06 février 2012

Laissons-les partir

Dans la dernière édition du journal Voir (2 février), la chronique de Tristan Malavoy portait le titre suivant « J'ai quitté mon île ». Après avoir précisé que Montréal avait perdu plus de 22 000 citoyens entre 2010 et 2011 (au profit des banlieues de la Rive-Nord et de la Rive-Sud), il préconisait d'instaurer une loi assez drastique qui, sur le thème « Montréalais un jour, Montréalais toujours », interdirait toute migration vers l'extérieur. Sur le même propos, la station de radio CIBL offrait une entrevue avec un représentant de l'Institut de la statistique du Québec, auteur de ces données qui paraissent alarmantes mais qui sont les mêmes depuis les dix dernières années.

Le journaliste de La Presse, François Cardinal, a quant à lui courageusement décidé il y a quelques mois d'alimenter un blogue sur le thème « Quel avenir pour Montréal ? ». Je précise «courageusement » car il faut l'être pour lire régulièrement et assidûment les commentaires de certains internautes en réaction aux articles d'opinion des blogueurs invités.

L'un d'entre eux écrivait dernièrement (je le cite) : « J'ai été à Montréal pour affaires il y a deux ans, et j'ai été horrifié par la pauvreté ambiante, la saleté, la laideur, les trous dans les rues. Horreur. Je ne retourne plus dans cette ville. et pourtant j'habite à vingt minutes de Montréal ».

Hum, je me demande si cette personne a déjà voyagé dans d'autres villes du monde. Se peut-il donc que la laideur, la pauvreté, la pollution ne traversent pas les ponts de l'île ? Comment peut-on penser élever le niveau d'un début de débat - pas seulement sur Montréal, mais bien de société - avec de telles remarques insipides ? Car à trop regarder son nombril, on ne peut pas voir plus loin que le bout de son nez.

Montréal n'est pas une belle ville. De prime abord. Je crois vous avoir déjà raconté à quel point j'ai eu une boule au ventre la veille de mon départ vers ma nouvelle vie au Québec. Cette boule a grossi au fur et à mesure que la navette aéroportuaire roulait sur l'autoroute, passait sous ces affreux ponts entremêlés et empruntait les rues du centre-ville. Une véritable panique m'a envahi. Je me souviens encore de l'image de ces immeubles gris près de l'hôtel Fairmount Le Reine Elizabeth... et de cette douloureuse impression que j'ai ressentie sur le fait de m'être trompée sur l'idée d'une ville que j'avais peut-être trop idéalisée.

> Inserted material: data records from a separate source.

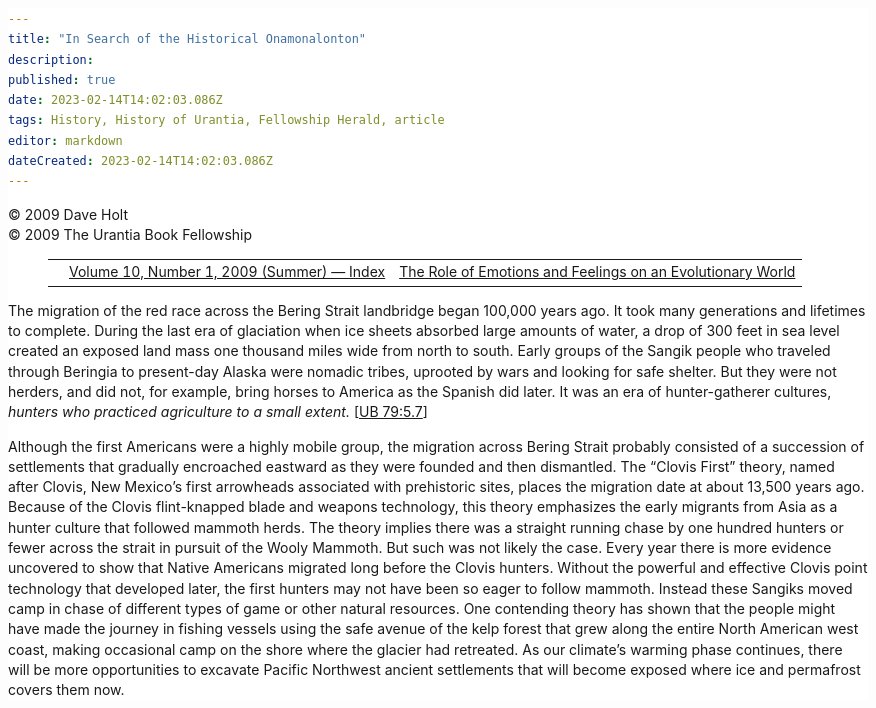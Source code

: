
 ```yaml
---
title: "In Search of the Historical Onamonalonton"
description: 
published: true
date: 2023-02-14T14:02:03.086Z
tags: History, History of Urantia, Fellowship Herald, article
editor: markdown
dateCreated: 2023-02-14T14:02:03.086Z
---
```


<p class="v-card v-sheet theme--light grey lighten-3 px-2">© 2009 Dave Holt<br>© 2009 The Urantia Book Fellowship</p>
<figure class="table chapter-navigator">
  <table>
    <tbody>
      <tr>
        <td>
        </td>
        <td>
        <a href="/en/index/articles_herald#volume-10-number-1-2009-summer">
          <span class="mdi mdi-book-open-variant"></span><span class="pl-2">Volume 10, Number 1, 2009 (Summer) — Index</span>
        </a>
        </td>
        <td>
        <a href="/en/article/Nancy_Johnson/The_Role_of_Emotions_and_Feelings_on_an_Evolutionary_World">
          <span class="pr-2">The Role of Emotions and Feelings on an Evolutionary World</span><span class="mdi mdi-arrow-right-drop-circle"></span>
        </a>
        </td>
      </tr>
    </tbody>
  </table>
</figure>


The migration of the red race across the Bering Strait landbridge began 100,000 years ago. It took many generations and lifetimes to complete. During the last era of glaciation when ice sheets absorbed large amounts of water, a drop of 300 feet in sea level created an exposed land mass one thousand miles wide from north to south. Early groups of the Sangik people who traveled through Beringia to present-day Alaska were nomadic tribes, uprooted by wars and looking for safe shelter. But they were not herders, and did not, for example, bring horses to America as the Spanish did later. It was an era of hunter-gatherer cultures, _hunters who practiced agriculture to a small extent._ <a id="a33_687"></a>[[UB 79:5.7](/en/The_Urantia_Book/79#p5_7)] 

Although the first Americans were a highly mobile group, the migration across Bering Strait probably consisted of a succession of settlements that gradually encroached eastward as they were founded and then dismantled. The “Clovis First” theory, named after Clovis, New Mexico’s first arrowheads associated with prehistoric sites, places the migration date at about 13,500 years ago. Because of the Clovis flint-knapped blade and weapons technology, this theory emphasizes the early migrants from Asia as a hunter culture that followed mammoth herds. The theory implies there was a straight running chase by one hundred hunters or fewer across the strait in pursuit of the Wooly Mammoth. But such was not likely the case. Every year there is more evidence uncovered to show that Native Americans migrated long before the Clovis hunters. Without the powerful and effective Clovis point technology that developed later, the first hunters may not have been so eager to follow mammoth. Instead these Sangiks moved camp in chase of different types of game or other natural resources. One contending theory has shown that the people might have made the journey in fishing vessels using the safe avenue of the kelp forest that grew along the entire North American west coast, making occasional camp on the shore where the glacier had retreated. As our climate’s warming phase continues, there will be more opportunities to excavate Pacific Northwest ancient settlements that will become exposed where ice and permafrost covers them now. 
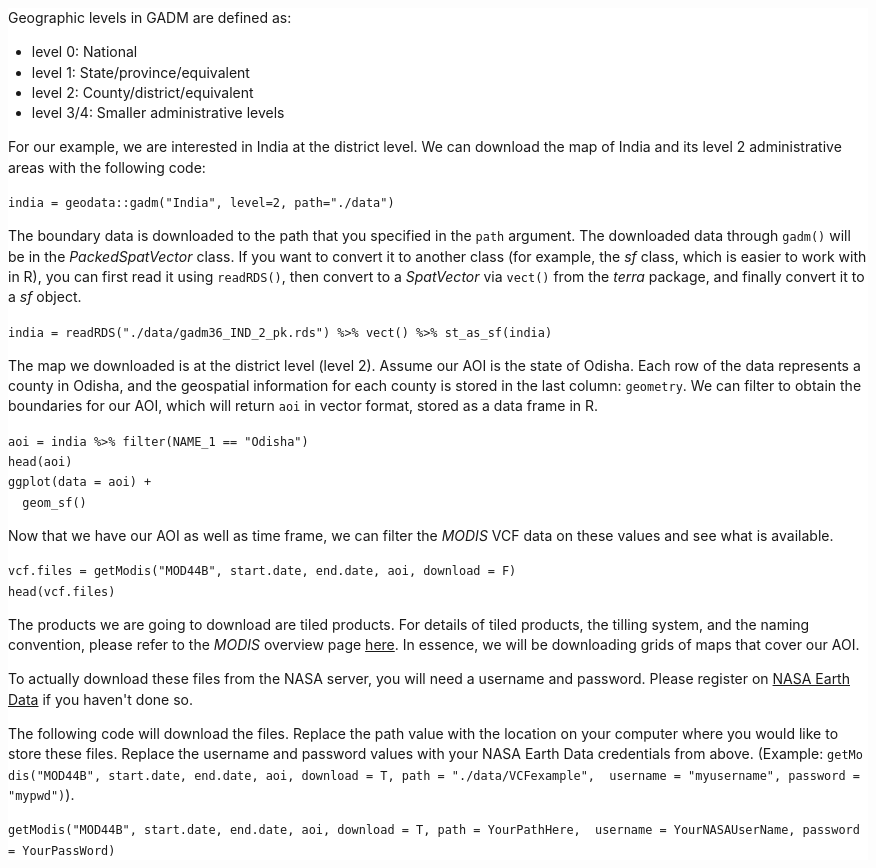 Geographic levels in GADM are defined as:

* level 0: National
* level 1: State/province/equivalent
* level 2: County/district/equivalent
* level 3/4: Smaller administrative levels

For our example, we are interested in India at the district level. We can download the map of India and its level 2 administrative areas with the following code:

```{r, eval=F}
india = geodata::gadm("India", level=2, path="./data")
```
The boundary data is downloaded to the path that you specified in the `path` argument. The downloaded data through `gadm()` will be in the _PackedSpatVector_ class. If you want to convert it to another class (for example, the _sf_ class, which is easier to work with in R), you can first read it using `readRDS()`, then convert to a _SpatVector_ via `vect()` from the _terra_ package, and finally convert it to a _sf_ object.
```{r}
india = readRDS("./data/gadm36_IND_2_pk.rds") %>% vect() %>% st_as_sf(india)
```

The map we downloaded is at the district level (level 2). Assume our AOI is the state of Odisha. Each row of the data represents a county in Odisha, and the geospatial information for each county is stored in the last column: `geometry`. We can filter to obtain the boundaries for our AOI, which will return `aoi` in vector format, stored as a data frame in R.

```{r}
aoi = india %>% filter(NAME_1 == "Odisha")
head(aoi)
ggplot(data = aoi) +
  geom_sf()
```

Now that we have our AOI as well as time frame, we can filter the _MODIS_ VCF data on these values and see what is available.
```{r}
vcf.files = getModis("MOD44B", start.date, end.date, aoi, download = F)
head(vcf.files)
```
The products we are going to download are tiled products. For details of tiled products, the tilling system, and the naming convention, please refer to the _MODIS_ overview page [here](https://lpdaac.usgs.gov/data/get-started-data/collection-overview/missions/modis-overview/#modis-tiling-systems). In essence, we will be downloading grids of maps that cover our AOI.

To actually download these files from the NASA server, you will need a username and password. Please register on [NASA Earth Data](https://urs.earthdata.nasa.gov/) if you haven't done so.

The following code will download the files. Replace the path value with the location on your computer where you would like to store these files. Replace the username and password values with your NASA Earth Data credentials from above. (Example: `getModis("MOD44B", start.date, end.date, aoi, download = T, path = "./data/VCFexample",  username = "myusername", password = "mypwd")`).
```{r, eval=F}
getModis("MOD44B", start.date, end.date, aoi, download = T, path = YourPathHere,  username = YourNASAUserName, password = YourPassWord)
```
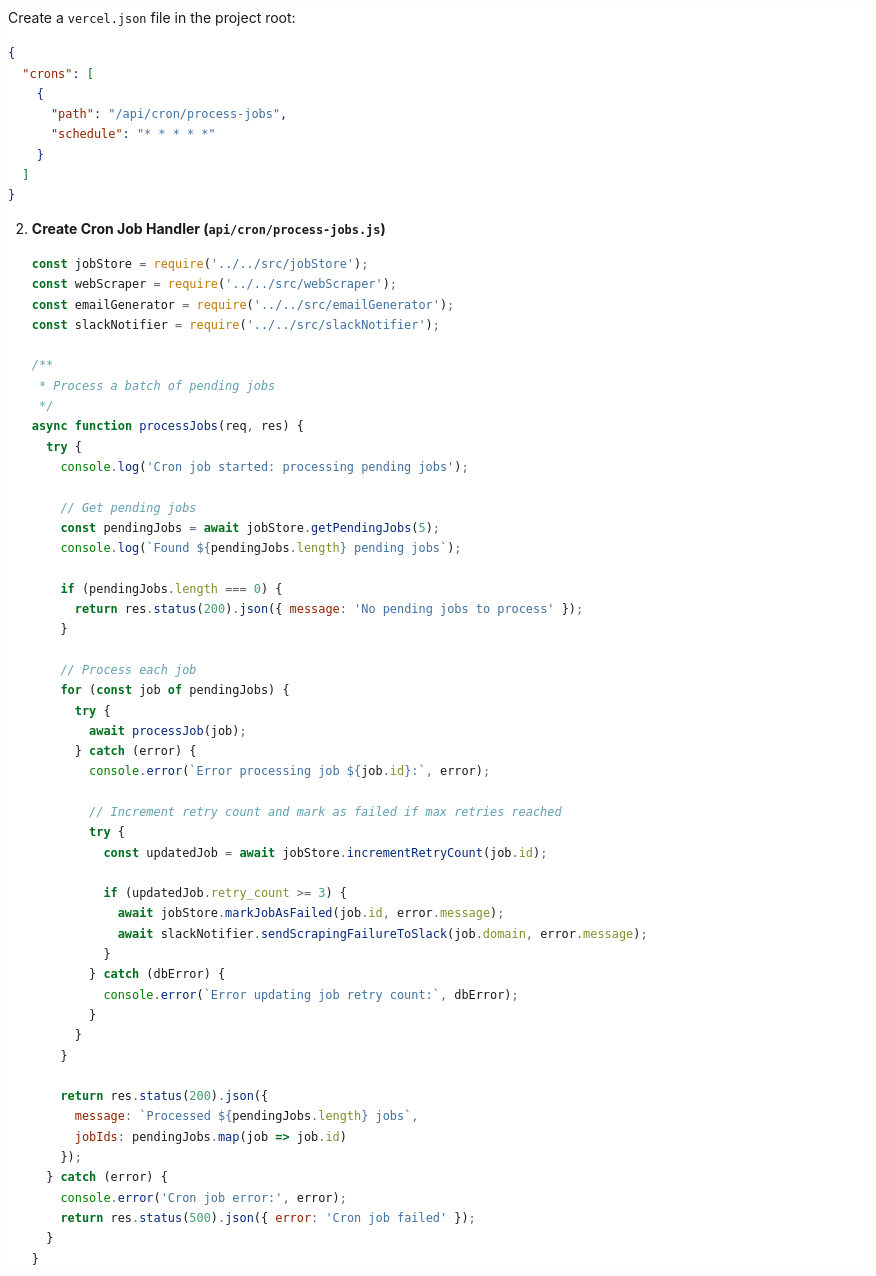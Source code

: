    Create a `vercel.json` file in the project root:
   ```json
   {
     "crons": [
       {
         "path": "/api/cron/process-jobs",
         "schedule": "* * * * *"
       }
     ]
   }
   ```

2. **Create Cron Job Handler (`api/cron/process-jobs.js`)**
   ```javascript
   const jobStore = require('../../src/jobStore');
   const webScraper = require('../../src/webScraper');
   const emailGenerator = require('../../src/emailGenerator');
   const slackNotifier = require('../../src/slackNotifier');

   /**
    * Process a batch of pending jobs
    */
   async function processJobs(req, res) {
     try {
       console.log('Cron job started: processing pending jobs');
       
       // Get pending jobs
       const pendingJobs = await jobStore.getPendingJobs(5);
       console.log(`Found ${pendingJobs.length} pending jobs`);
       
       if (pendingJobs.length === 0) {
         return res.status(200).json({ message: 'No pending jobs to process' });
       }
       
       // Process each job
       for (const job of pendingJobs) {
         try {
           await processJob(job);
         } catch (error) {
           console.error(`Error processing job ${job.id}:`, error);
           
           // Increment retry count and mark as failed if max retries reached
           try {
             const updatedJob = await jobStore.incrementRetryCount(job.id);
             
             if (updatedJob.retry_count >= 3) {
               await jobStore.markJobAsFailed(job.id, error.message);
               await slackNotifier.sendScrapingFailureToSlack(job.domain, error.message);
             }
           } catch (dbError) {
             console.error(`Error updating job retry count:`, dbError);
           }
         }
       }
       
       return res.status(200).json({ 
         message: `Processed ${pendingJobs.length} jobs`,
         jobIds: pendingJobs.map(job => job.id)
       });
     } catch (error) {
       console.error('Cron job error:', error);
       return res.status(500).json({ error: 'Cron job failed' });
     }
   }

   ```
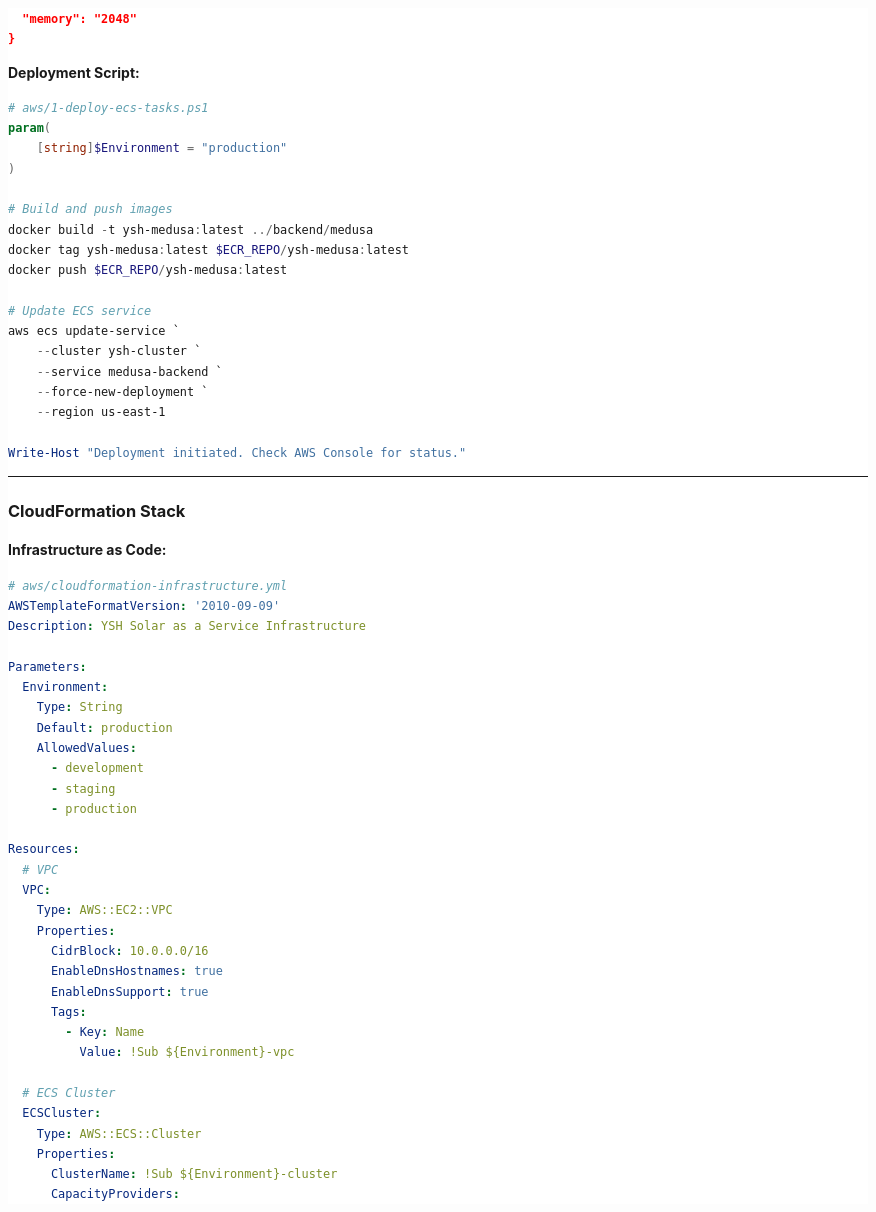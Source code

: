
 ```json
  "memory": "2048"
}
```

**Deployment Script:**

```powershell
# aws/1-deploy-ecs-tasks.ps1
param(
    [string]$Environment = "production"
)

# Build and push images
docker build -t ysh-medusa:latest ../backend/medusa
docker tag ysh-medusa:latest $ECR_REPO/ysh-medusa:latest
docker push $ECR_REPO/ysh-medusa:latest

# Update ECS service
aws ecs update-service `
    --cluster ysh-cluster `
    --service medusa-backend `
    --force-new-deployment `
    --region us-east-1

Write-Host "Deployment initiated. Check AWS Console for status."
```

---

### CloudFormation Stack

**Infrastructure as Code:**

```yaml
# aws/cloudformation-infrastructure.yml
AWSTemplateFormatVersion: '2010-09-09'
Description: YSH Solar as a Service Infrastructure

Parameters:
  Environment:
    Type: String
    Default: production
    AllowedValues:
      - development
      - staging
      - production

Resources:
  # VPC
  VPC:
    Type: AWS::EC2::VPC
    Properties:
      CidrBlock: 10.0.0.0/16
      EnableDnsHostnames: true
      EnableDnsSupport: true
      Tags:
        - Key: Name
          Value: !Sub ${Environment}-vpc

  # ECS Cluster
  ECSCluster:
    Type: AWS::ECS::Cluster
    Properties:
      ClusterName: !Sub ${Environment}-cluster
      CapacityProviders:
```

Montréal est une ville à vivre. Tout simplement. Aucune grande cité urbaine n'est parfaite. J'ai vécu à Paris pendant quelques années, j'ai eu l'opportunité de visiter quelques villes comme Amsterdam, Oslo, Cologne, Mannheim ou encore Kinshasa. Certaines sont plus sales que d'autres, d'autres plus pauvres, d'autres ont des problèmes d'embouteillages dix fois supérieurs à ceux de Montréal. Et je ne parle pas de violence urbaine. Mais une chose les unit : leur statut de ville. « Ville » qui signifie « unité urbaine étendue et fortement peuplée dans laquelle se concentrent la plupart des activités humaines ».

Tout est dit là. Choisir de vivre à Montréal, c'est un choix de vie. Alors, arrêtons ces guerres de clochers entre fidèles et déserteurs qui plaisent tant aux critiqueurs de confession. Laissons simplement partir ceux et celles que ne supportent pas la ville, et focalisons plutôt notre attention sur les personnes et les actions qui la font grandir.

Mais attention, pour aller un peu dans le sens de monsieur Malavoy, celui qui décide de déserter l'horreur de la ville ne peut en tirer profit tout en laissant la merde aux autres. Si les activités professionnelles et de loisir restent à Montréal, il y aura toujours congestion et confusion des genres. Il est donc plus que temps de penser collectivement à des solutions pour contrer les effets négatifs de l'étalement urbain. Car tout choix a un prix.